Last edited: Jul 19, 2010
2. Jul 19, 2010

### jostpuur

If

$$H|E_n\rangle = E_n|E_n\rangle$$

and if $f:\mathbb{R}\to\mathbb{R}$ is some function, then the operator $f(H)$ is defined by using the eigenbasis of $H$, like this:

$$f(H)|E_n\rangle = f(E_n)|E_n\rangle$$

Then, if you think that the delta function is like any function, you can do this:

$$\delta(E - H)|E_n\rangle = \delta(E-E_n)|E_n\rangle$$

In order to understand better what's going on, you should take a closer look at how you got the $H$ inside the delta function in the first place.

3. Jul 19, 2010

### john0909

yes but then you get:

$$\sum_n \langle E_n\mid \delta(E-E_n) \mid E_n \rangle.$$

So how do you eliminate the bra and kets? $$\langle E_n| , |E_n\rangle$$

4. Jul 19, 2010

### jostpuur

If you think that the delta function is like any function, then $\delta(E - E_n)$ is a number, and it can be taken out from between the brackets, by bilinearity of the inner product.

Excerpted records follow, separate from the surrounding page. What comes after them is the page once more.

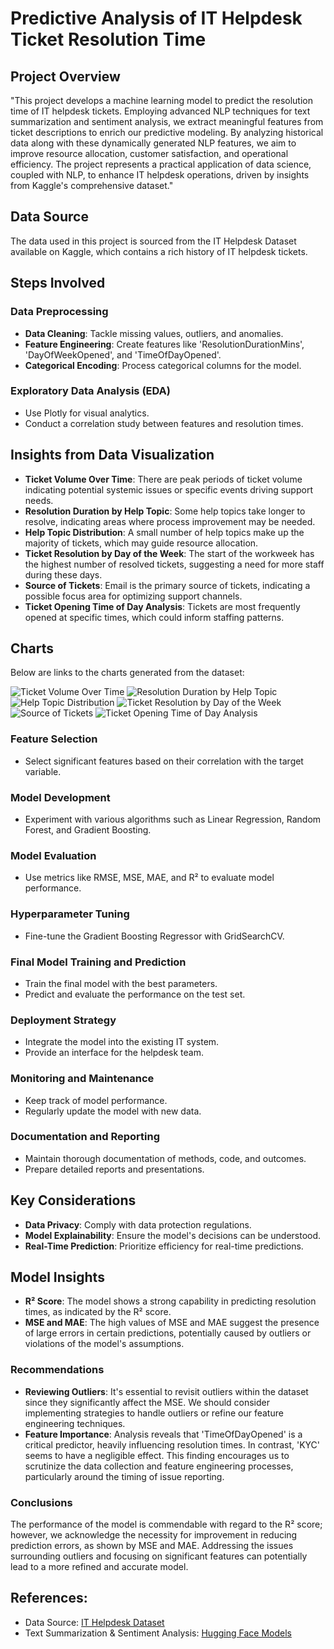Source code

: # Predictive Analysis of IT Helpdesk Ticket Resolution Time

## Project Overview
"This project develops a machine learning model to predict the resolution time of IT helpdesk tickets. Employing advanced NLP techniques for text summarization and sentiment analysis, we extract meaningful features from ticket descriptions to enrich our predictive modeling. By analyzing historical data along with these dynamically generated NLP features, we aim to improve resource allocation, customer satisfaction, and operational efficiency. The project represents a practical application of data science, coupled with NLP, to enhance IT helpdesk operations, driven by insights from Kaggle's comprehensive dataset."

## Data Source
The data used in this project is sourced from the IT Helpdesk Dataset available on Kaggle, which contains a rich history of IT helpdesk tickets.

## Steps Involved

### Data Preprocessing
- **Data Cleaning**: Tackle missing values, outliers, and anomalies.
- **Feature Engineering**: Create features like 'ResolutionDurationMins', 'DayOfWeekOpened', and 'TimeOfDayOpened'.
- **Categorical Encoding**: Process categorical columns for the model.

### Exploratory Data Analysis (EDA)
- Use Plotly for visual analytics.
- Conduct a correlation study between features and resolution times.

## Insights from Data Visualization

- **Ticket Volume Over Time**: There are peak periods of ticket volume indicating potential systemic issues or specific events driving support needs.
- **Resolution Duration by Help Topic**: Some help topics take longer to resolve, indicating areas where process improvement may be needed.
- **Help Topic Distribution**: A small number of help topics make up the majority of tickets, which may guide resource allocation.
- **Ticket Resolution by Day of the Week**: The start of the workweek has the highest number of resolved tickets, suggesting a need for more staff during these days.
- **Source of Tickets**: Email is the primary source of tickets, indicating a possible focus area for optimizing support channels.
- **Ticket Opening Time of Day Analysis**: Tickets are most frequently opened at specific times, which could inform staffing patterns.

## Charts

Below are links to the charts generated from the dataset:

![Ticket Volume Over Time](https://github.com/esengendo/ticketanalysis/blob/main/Images/newplot.png)
![Resolution Duration by Help Topic](https://github.com/esengendo/ticketanalysis/blob/main/Images/newplot2.png)
![Help Topic Distribution](https://github.com/esengendo/ticketanalysis/blob/main/Images/newplot3.png)
![Ticket Resolution by Day of the Week](https://github.com/esengendo/ticketanalysis/blob/main/Images/newplot4.png)
![Source of Tickets](https://github.com/esengendo/ticketanalysis/blob/main/Images/newplot5.png)
![Ticket Opening Time of Day Analysis](https://github.com/esengendo/ticketanalysis/blob/main/Images/newplot6.png)


### Feature Selection
- Select significant features based on their correlation with the target variable.

### Model Development
- Experiment with various algorithms such as Linear Regression, Random Forest, and Gradient Boosting.

### Model Evaluation
- Use metrics like RMSE, MSE, MAE, and R² to evaluate model performance.

### Hyperparameter Tuning
- Fine-tune the Gradient Boosting Regressor with GridSearchCV.

### Final Model Training and Prediction
- Train the final model with the best parameters.
- Predict and evaluate the performance on the test set.

### Deployment Strategy
- Integrate the model into the existing IT system.
- Provide an interface for the helpdesk team.

### Monitoring and Maintenance
- Keep track of model performance.
- Regularly update the model with new data.

### Documentation and Reporting
- Maintain thorough documentation of methods, code, and outcomes.
- Prepare detailed reports and presentations.

## Key Considerations
- **Data Privacy**: Comply with data protection regulations.
- **Model Explainability**: Ensure the model's decisions can be understood.
- **Real-Time Prediction**: Prioritize efficiency for real-time predictions.

## Model Insights

- **R² Score**: The model shows a strong capability in predicting resolution times, as indicated by the R² score.
- **MSE and MAE**: The high values of MSE and MAE suggest the presence of large errors in certain predictions, potentially caused by outliers or violations of the model's assumptions.

### Recommendations

- **Reviewing Outliers**: It's essential to revisit outliers within the dataset since they significantly affect the MSE. We should consider implementing strategies to handle outliers or refine our feature engineering techniques.
- **Feature Importance**: Analysis reveals that 'TimeOfDayOpened' is a critical predictor, heavily influencing resolution times. In contrast, 'KYC' seems to have a negligible effect. This finding encourages us to scrutinize the data collection and feature engineering processes, particularly around the timing of issue reporting.

### Conclusions

The performance of the model is commendable with regard to the R² score; however, we acknowledge the necessity for improvement in reducing prediction errors, as shown by MSE and MAE. Addressing the issues surrounding outliers and focusing on significant features can potentially lead to a more refined and accurate model.


## References:

- Data Source: [IT Helpdesk Dataset](https://www.kaggle.com/datasets/utsav15/it-helpdesk)
- Text Summarization & Sentiment Analysis: [Hugging Face Models](https://huggingface.co/models?filter=text2text-generation)

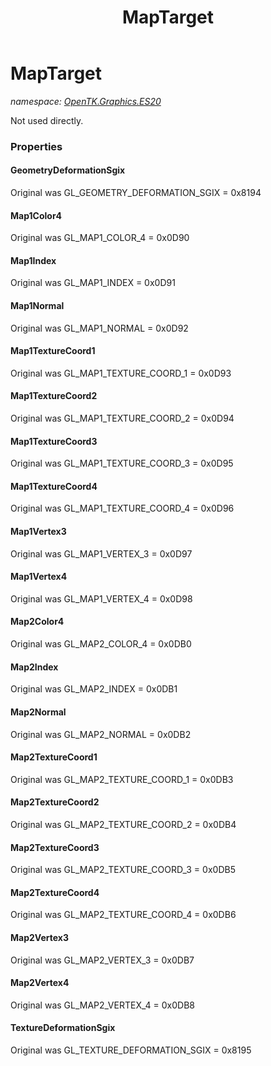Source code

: ﻿---
title: MapTarget
---

# MapTarget
_namespace: [OpenTK.Graphics.ES20](N-OpenTK.Graphics.ES20.html)_

Not used directly.



### Properties

#### GeometryDeformationSgix
Original was GL_GEOMETRY_DEFORMATION_SGIX = 0x8194
#### Map1Color4
Original was GL_MAP1_COLOR_4 = 0x0D90
#### Map1Index
Original was GL_MAP1_INDEX = 0x0D91
#### Map1Normal
Original was GL_MAP1_NORMAL = 0x0D92
#### Map1TextureCoord1
Original was GL_MAP1_TEXTURE_COORD_1 = 0x0D93
#### Map1TextureCoord2
Original was GL_MAP1_TEXTURE_COORD_2 = 0x0D94
#### Map1TextureCoord3
Original was GL_MAP1_TEXTURE_COORD_3 = 0x0D95
#### Map1TextureCoord4
Original was GL_MAP1_TEXTURE_COORD_4 = 0x0D96
#### Map1Vertex3
Original was GL_MAP1_VERTEX_3 = 0x0D97
#### Map1Vertex4
Original was GL_MAP1_VERTEX_4 = 0x0D98
#### Map2Color4
Original was GL_MAP2_COLOR_4 = 0x0DB0
#### Map2Index
Original was GL_MAP2_INDEX = 0x0DB1
#### Map2Normal
Original was GL_MAP2_NORMAL = 0x0DB2
#### Map2TextureCoord1
Original was GL_MAP2_TEXTURE_COORD_1 = 0x0DB3
#### Map2TextureCoord2
Original was GL_MAP2_TEXTURE_COORD_2 = 0x0DB4
#### Map2TextureCoord3
Original was GL_MAP2_TEXTURE_COORD_3 = 0x0DB5
#### Map2TextureCoord4
Original was GL_MAP2_TEXTURE_COORD_4 = 0x0DB6
#### Map2Vertex3
Original was GL_MAP2_VERTEX_3 = 0x0DB7
#### Map2Vertex4
Original was GL_MAP2_VERTEX_4 = 0x0DB8
#### TextureDeformationSgix
Original was GL_TEXTURE_DEFORMATION_SGIX = 0x8195

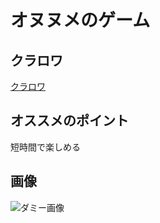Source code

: # オヌヌメのゲーム
## クラロワ　
[クラロワ](https://clashroyale.com/ja/)

## オススメのポイント
短時間で楽しめる

## 画像
![ダミー画像](https://stage0.jp/news/images/sp_cr_main_img%20.png)
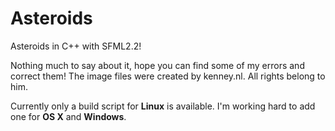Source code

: Asteroids
=========

Asteroids in C++ with SFML2.2!

Nothing much to say about it, hope you can find some of my errors and correct them!
The image files were created by kenney.nl. All rights belong to him.

Currently only a build script for **Linux** is available. I'm working hard to add one for **OS X** and **Windows**.
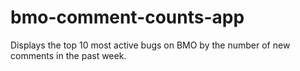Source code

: # bmo-comment-counts-app
Displays the top 10 most active bugs on BMO by the number of new comments in the past week.
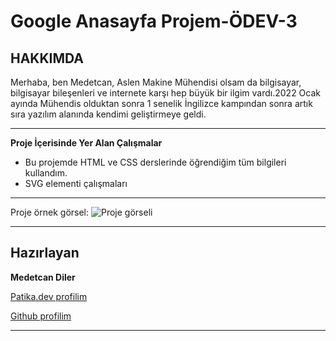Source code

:# Google Anasayfa Projem-ÖDEV-3

## HAKKIMDA
Merhaba, ben Medetcan, Aslen Makine Mühendisi olsam da bilgisayar, bilgisayar bileşenleri ve internete karşı hep büyük bir ilgim vardı.2022 Ocak ayında Mühendis olduktan sonra 1 senelik İngilizce kampından sonra artık sıra yazılım alanında kendimi geliştirmeye geldi.

---

**Proje İçerisinde Yer Alan Çalışmalar**
* Bu projemde HTML ve CSS derslerinde öğrendiğim tüm bilgileri kullandım.
* SVG elementi çalışmaları
---
Proje örnek görsel:
![Proje görseli](images/proje%C3%B6rnekg%C3%B6rsel_800x450.jpg)

---

## Hazırlayan
**Medetcan Diler**

[Patika.dev profilim](https://app.patika.dev/meddo)

[Github profilim](https://github.com/medetcandiler)

---
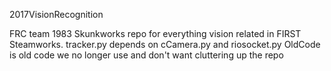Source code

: 2017VisionRecognition

FRC team 1983 Skunkworks repo for everything vision related in FIRST Steamworks.
tracker.py depends on cCamera.py and riosocket.py
OldCode is old code we no longer use and don't want cluttering up the repo
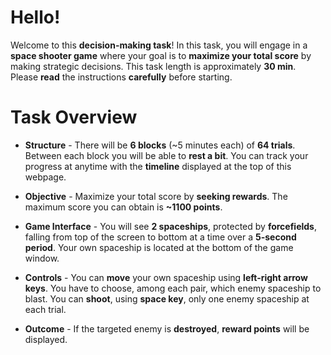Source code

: # Hello!
Welcome to this **decision-making task**! In this task, you will engage in a **space shooter game** where your goal is to **maximize your total score** by making strategic decisions. This task length is approximately **30 min**. Please **read** the instructions **carefully** before starting.

# Task Overview

* **Structure** - There will be **6 blocks** (~5 minutes each) of **64 trials**. Between each block you will be able to **rest a bit**. You can track your progress at anytime with the **timeline** displayed at the top of this webpage.

* **Objective** -  Maximize your total score by **seeking rewards**. The maximum score you can obtain is **~1100 points**.

* **Game Interface** - You will see **2 spaceships**, protected  by **forcefields**, falling from top of the screen to bottom at a time over a **5-second period**. Your own spaceship is located at the bottom of the game window.

* **Controls** - You can **move** your own spaceship using **left-right arrow keys**.  You have to choose, among each pair, which enemy spaceship to blast. You can **shoot**, using **space key**, only one enemy spaceship at each trial.

* **Outcome** - If the targeted enemy is **destroyed**, **reward points** will be displayed. 


<!---
admonition=<div class="admonition notice" style="margin-left: 9%">
			<p class="title">Bonus</p>
      <p class="content">
1 point = 0.004 pounds. Maximum estimated bonus is <b>~ £5</b>.
		</p><div>
--->

<!---
display=block
--->
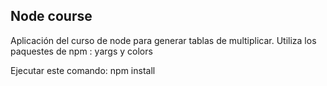 

## Node course

Aplicación del curso de node  para generar tablas de multiplicar.
Utiliza los paquestes de npm : yargs y colors

Ejecutar este comando: npm install


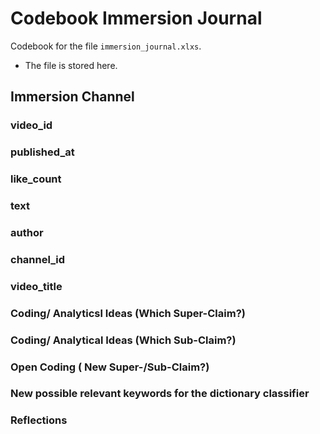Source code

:# Codebook Immersion Journal

Codebook for the file `immersion_journal.xlxs`. 

- The file is stored here.

## Immersion Channel

### video_id

### published_at

### like_count

### text

### author

### channel_id

### video_title

### Coding/ Analyticsl Ideas (Which Super-Claim?)

### Coding/ Analytical Ideas (Which Sub-Claim?)

### Open Coding ( New Super-/Sub-Claim?)

### New possible relevant keywords for the dictionary classifier

### Reflections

$$\langle E_n|\delta(E - E_n)| E_n\rangle = \delta(E - E_n)\langle E_n| E_n\rangle$$

5. Jul 19, 2010

### john0909

But you didn't answer my question:

let me explain you my problem:

The density of states n(E) is defined as the trace of the spectral operator
$$\delta(E-\hat{H}), \newline n(E)\equiv Tr \delta(E-\hat{H}).$$

this expression is equal $$= \sum_n \langle E_n|\delta(E- \hat{H})| E_n\rangle.$$

My question is how do I get the final expression:$$\sum_n \delta(E-E_n)?$$
According to what you said above I get: $$\sum_n \delta(E - E_n) \langle E_n| E_n\rangle$$
BUT HOW DO I ELIMINATE THE BRA AND KETS?
Because finally I need to get $$\sum_n \delta(E-E_n)$$.

Last edited: Jul 19, 2010
6. Jul 19, 2010

### jostpuur

I just decided that I'm in a nasty mood, and I refuse to answer your final question, even though I know the answer. BUHAHAHahahahahh.....!!!! :rofl:

7. Jul 19, 2010

### Demystifier

What is $$\langle \psi | \psi \rangle$$ for any conventionally normalized state $$| \psi \rangle$$?